Python Script to Interact With the DeepSparse OpenAI Server

from openai import OpenAI

client = OpenAI(base_url="http://localhost:5543/v1", api_key="EMPTY")

# List models API
models = client.models.list()
# Choose the first model
model = models.data[0][1]
print(f"Accessing model API '{model}'")

prompt = "Write a recipe for banana bread"
template = f"### Instruction:\n{prompt}\n### Response:\n"

print(f"Prompt:\n{template}")

# Chat API
stream = False
completion = client.chat.completions.create(
model=model,
messages=template,
stream=stream,
temperature=1,
max_tokens=200,
)

print("Response:")
if stream:
for c in completion:
print(c)
else:
print(completion.choices[0].message.content)

Run the Python Script:

  • Copy the provided Python code into a file, say llm_client.py.
  • Run the script: python llm_client.py
  • This script interacts with the DeepSparse Server and generates text based on your prompt.

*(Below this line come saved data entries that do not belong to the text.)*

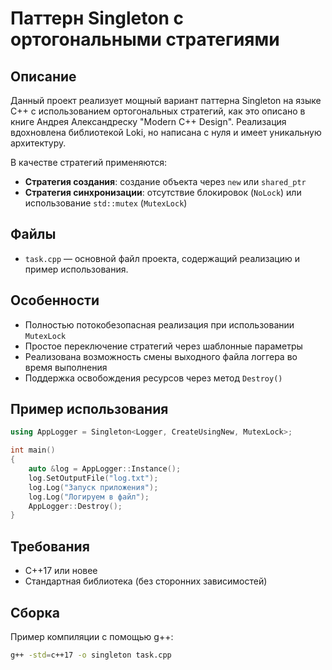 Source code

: # Паттерн Singleton с ортогональными стратегиями

## Описание

Данный проект реализует мощный вариант паттерна Singleton на языке C++ с использованием ортогональных стратегий, как это описано в книге Андрея Александреску "Modern C++ Design". Реализация вдохновлена библиотекой Loki, но написана с нуля и имеет уникальную архитектуру.

В качестве стратегий применяются:

- **Стратегия создания**: создание объекта через `new` или `shared_ptr`
- **Стратегия синхронизации**: отсутствие блокировок (`NoLock`) или использование `std::mutex` (`MutexLock`)

## Файлы

- `task.cpp` — основной файл проекта, содержащий реализацию и пример использования.

## Особенности

- Полностью потокобезопасная реализация при использовании `MutexLock`
- Простое переключение стратегий через шаблонные параметры
- Реализована возможность смены выходного файла логгера во время выполнения
- Поддержка освобождения ресурсов через метод `Destroy()`

## Пример использования

```cpp
using AppLogger = Singleton<Logger, CreateUsingNew, MutexLock>;

int main()
{
	auto &log = AppLogger::Instance();
	log.SetOutputFile("log.txt");
	log.Log("Запуск приложения");
	log.Log("Логируем в файл");
	AppLogger::Destroy();
}
```

## Требования
- C++17 или новее
- Стандартная библиотека (без сторонних зависимостей)

## Сборка
Пример компиляции с помощью g++:
```bash
g++ -std=c++17 -o singleton task.cpp
```
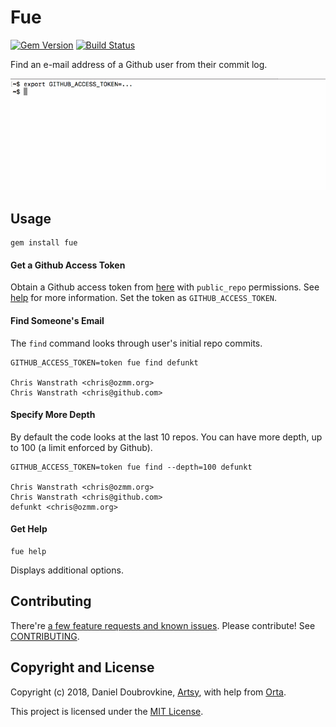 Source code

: Fue
===

[![Gem Version](https://badge.fury.io/rb/fue.svg)](https://badge.fury.io/rb/fue)
[![Build Status](https://travis-ci.org/dblock/fue.svg)](https://travis-ci.org/dblock/fue)

Find an e-mail address of a Github user from their commit log.

![](images/fue.gif)

## Usage

```
gem install fue
```

#### Get a Github Access Token

Obtain a Github access token from [here](https://github.com/settings/tokens) with `public_repo` permissions. See [help](https://help.github.com/articles/creating-a-personal-access-token-for-the-command-line) for more information. Set the token as `GITHUB_ACCESS_TOKEN`.

#### Find Someone's Email

The `find` command looks through user's initial repo commits.

```
GITHUB_ACCESS_TOKEN=token fue find defunkt

Chris Wanstrath <chris@ozmm.org>
Chris Wanstrath <chris@github.com>
```

#### Specify More Depth

By default the code looks at the last 10 repos. You can have more depth, up to 100 (a limit enforced by Github).

```
GITHUB_ACCESS_TOKEN=token fue find --depth=100 defunkt

Chris Wanstrath <chris@ozmm.org>
Chris Wanstrath <chris@github.com>
defunkt <chris@ozmm.org>
```

#### Get Help

```
fue help
```

Displays additional options.

## Contributing

There're [a few feature requests and known issues](https://github.com/dblock/fue/issues). Please contribute! See [CONTRIBUTING](CONTRIBUTING.md).

## Copyright and License

Copyright (c) 2018, Daniel Doubrovkine, [Artsy](http://artsy.github.io), with help from [Orta](https://github.com/orta).

This project is licensed under the [MIT License](LICENSE.md).
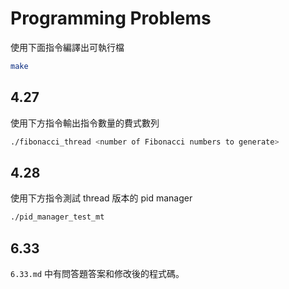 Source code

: # Programming Problems

使用下面指令編譯出可執行檔

```bash
make
```

## 4.27

使用下方指令輸出指令數量的費式數列

```bash
./fibonacci_thread <number of Fibonacci numbers to generate>
```

## 4.28

使用下方指令測試 thread 版本的 pid manager

```bash
./pid_manager_test_mt
```

## 6.33

`6.33.md` 中有問答題答案和修改後的程式碼。
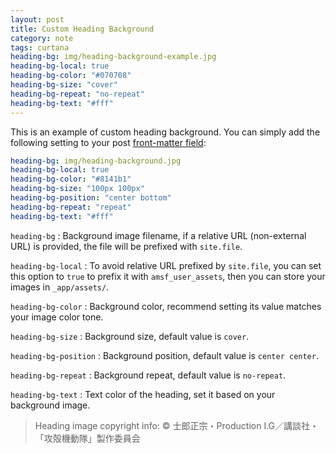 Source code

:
 ```yaml
---
layout: post
title: Custom Heading Background
category: note
tags: curtana
heading-bg: img/heading-background-example.jpg
heading-bg-local: true
heading-bg-color: "#070708"
heading-bg-size: "cover"
heading-bg-repeat: "no-repeat"
heading-bg-text: "#fff"
---
```


This is an example of custom heading background. You can simply add the following setting to your post [front-matter field](https://jekyllrb.com/docs/frontmatter/):

```yaml
heading-bg: img/heading-background.jpg
heading-bg-local: true
heading-bg-color: "#8141b1"
heading-bg-size: "100px 100px"
heading-bg-position: "center bottom"
heading-bg-repeat: "repeat"
heading-bg-text: "#fff"
```

`heading-bg`
: Background image filename, if a relative URL (non-external URL) is provided, the file will be prefixed with `site.file`.

`heading-bg-local`
: To avoid relative URL prefixed by `site.file`, you can set this option to `true` to prefix it with `amsf_user_assets`, then you can store your images in `_app/assets/`.

`heading-bg-color`
: Background color, recommend setting its value matches your image color tone.

`heading-bg-size`
: Background size, default value is `cover`.

`heading-bg-position`
: Background position, default value is `center center`.

`heading-bg-repeat`
: Background repeat, default value is `no-repeat`.

`heading-bg-text`
: Text color of the heading, set it based on your background image.

> Heading image copyright info:
> &copy; 士郎正宗・Production I.G／講談社・「攻殻機動隊」製作委員会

Screenshot 2023-11-12 150608

Notes

  • WSL Version: Ensure you have WSL 2 for better performance and compatibility.
  • Virtual Environment: Using a virtual environment is recommended to avoid conflicts with system-wide Python packages.
  • DeepSparse Server: The server command might require adjustments depending on the model you wish to use or any updates to the DeepSparse package.

Troubleshooting

  • If you encounter issues, check the Python version (python3 --version) and ensure all dependencies are correctly installed (pip list).
  • For WSL-related problems, refer to the Microsoft WSL documentation.

By following these steps, you should be able to run a large language model for text generation on your Windows system using WSL and DeepSparse Server.